# Camping near Boulder Mountain



## horkingmidget (Jan 8, 2015)

Looking for suggestions on camping spots near Boulder Mountain.

I am planning a trip to Boulder Mountain for a couple of days of fishing and day hikes. I'm looking for suggestions on places to car camp and preferably with bathrooms. 

Thank you in advance.


----------



## backcountry (May 19, 2016)

Which side?

Posey Lake on the S. Side provides what you are after and access to the higher lakes. 

Barker complex to the southwest with access to multiple lower lakes including some walk in.

And several FS campgrounds on the east side.

I'd reserve ASAP with the projections of pressure on campgrounds this summer.

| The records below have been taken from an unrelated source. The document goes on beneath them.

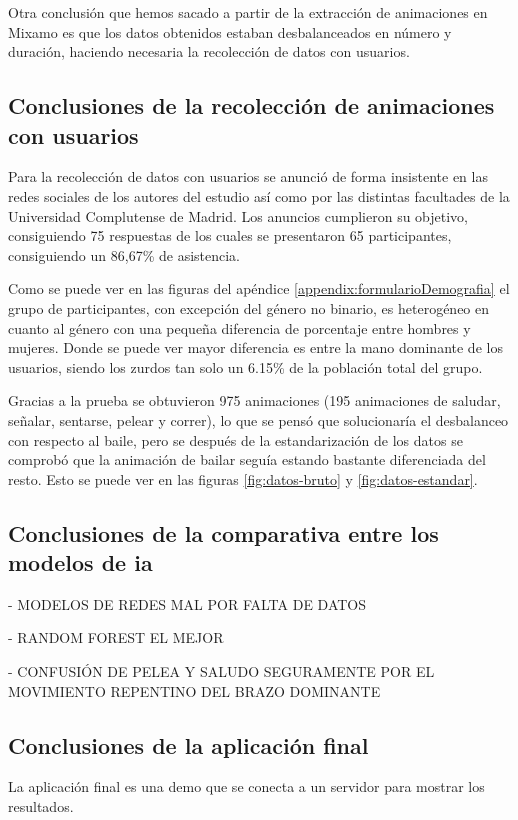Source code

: Otra conclusión que hemos sacado a partir de la extracción de animaciones en Mixamo es que los datos obtenidos estaban desbalanceados en número y duración, haciendo necesaria la recolección de datos con usuarios.

\subsection{Conclusiones de la recolección de animaciones con usuarios}
Para la recolección de datos con usuarios se anunció de forma insistente en las redes sociales de los autores del estudio así como por las distintas facultades de la Universidad Complutense de Madrid.
Los anuncios cumplieron su objetivo, consiguiendo 75 respuestas de los cuales se presentaron 65 participantes, consiguiendo un 86,67\% de asistencia.

Como se puede ver en las figuras del apéndice \ref{appendix:formularioDemografia} el grupo de participantes, con excepción del género no binario, es heterogéneo en cuanto al género con una pequeña diferencia de porcentaje entre hombres y mujeres.
Donde se puede ver mayor diferencia es entre la mano dominante de los usuarios, siendo los zurdos tan solo un 6.15\% de la población total del grupo.

Gracias a la prueba se obtuvieron 975 animaciones (195 animaciones de saludar, señalar, sentarse, pelear y correr), lo que se pensó que solucionaría el desbalanceo con respecto al baile, pero se después de la estandarización de los datos se comprobó que la animación de bailar seguía estando bastante diferenciada del resto.
Esto se puede ver en las figuras \ref{fig:datos-bruto} y \ref{fig:datos-estandar}.

\subsection{Conclusiones de la comparativa entre los modelos de \gls{ia}}
- MODELOS DE REDES MAL POR FALTA DE DATOS

- RANDOM FOREST EL MEJOR

- CONFUSIÓN DE PELEA Y SALUDO SEGURAMENTE POR EL MOVIMIENTO REPENTINO DEL BRAZO DOMINANTE

\subsection{Conclusiones de la aplicación final}
La aplicación final es una demo que se conecta a un servidor para mostrar los resultados.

Ton of dispersed camping but pit toilets are few and far between.


----------



## DallanC (Jan 13, 2009)

Wildcat on east side... or down at Lower Bowns lake.

-DallanC


----------



## Critter (Mar 20, 2010)

I'd call the Forest Service office in Loa and see what's open. 

You may be stuck with Lower Browns at this time of year.


----------



## Catherder (Aug 2, 2008)

When are you going? Also, what general area are you looking at? 

"The Boulders" is a really big area with unique features in all sections.


----------



## Bax* (Dec 14, 2008)

Catherder said:


> When are you going? Also, what general area are you looking at?
> 
> "The Boulders" is a really big area with unique features in all sections.


This.

much of Boulder won’t be accessible until June or so


----------



## horkingmidget (Jan 8, 2015)

I plan on going down in early June.


----------



## backcountry (May 19, 2016)

If the trend keeps up I could see the Boulder "opening up" early this year. Not every lake will be accessible and folks shouldn't mud up the roads but the snow is melting fast. This drought is epic in southern utah:










There is currently only 13" at Sunflower and 8" at Donkey. 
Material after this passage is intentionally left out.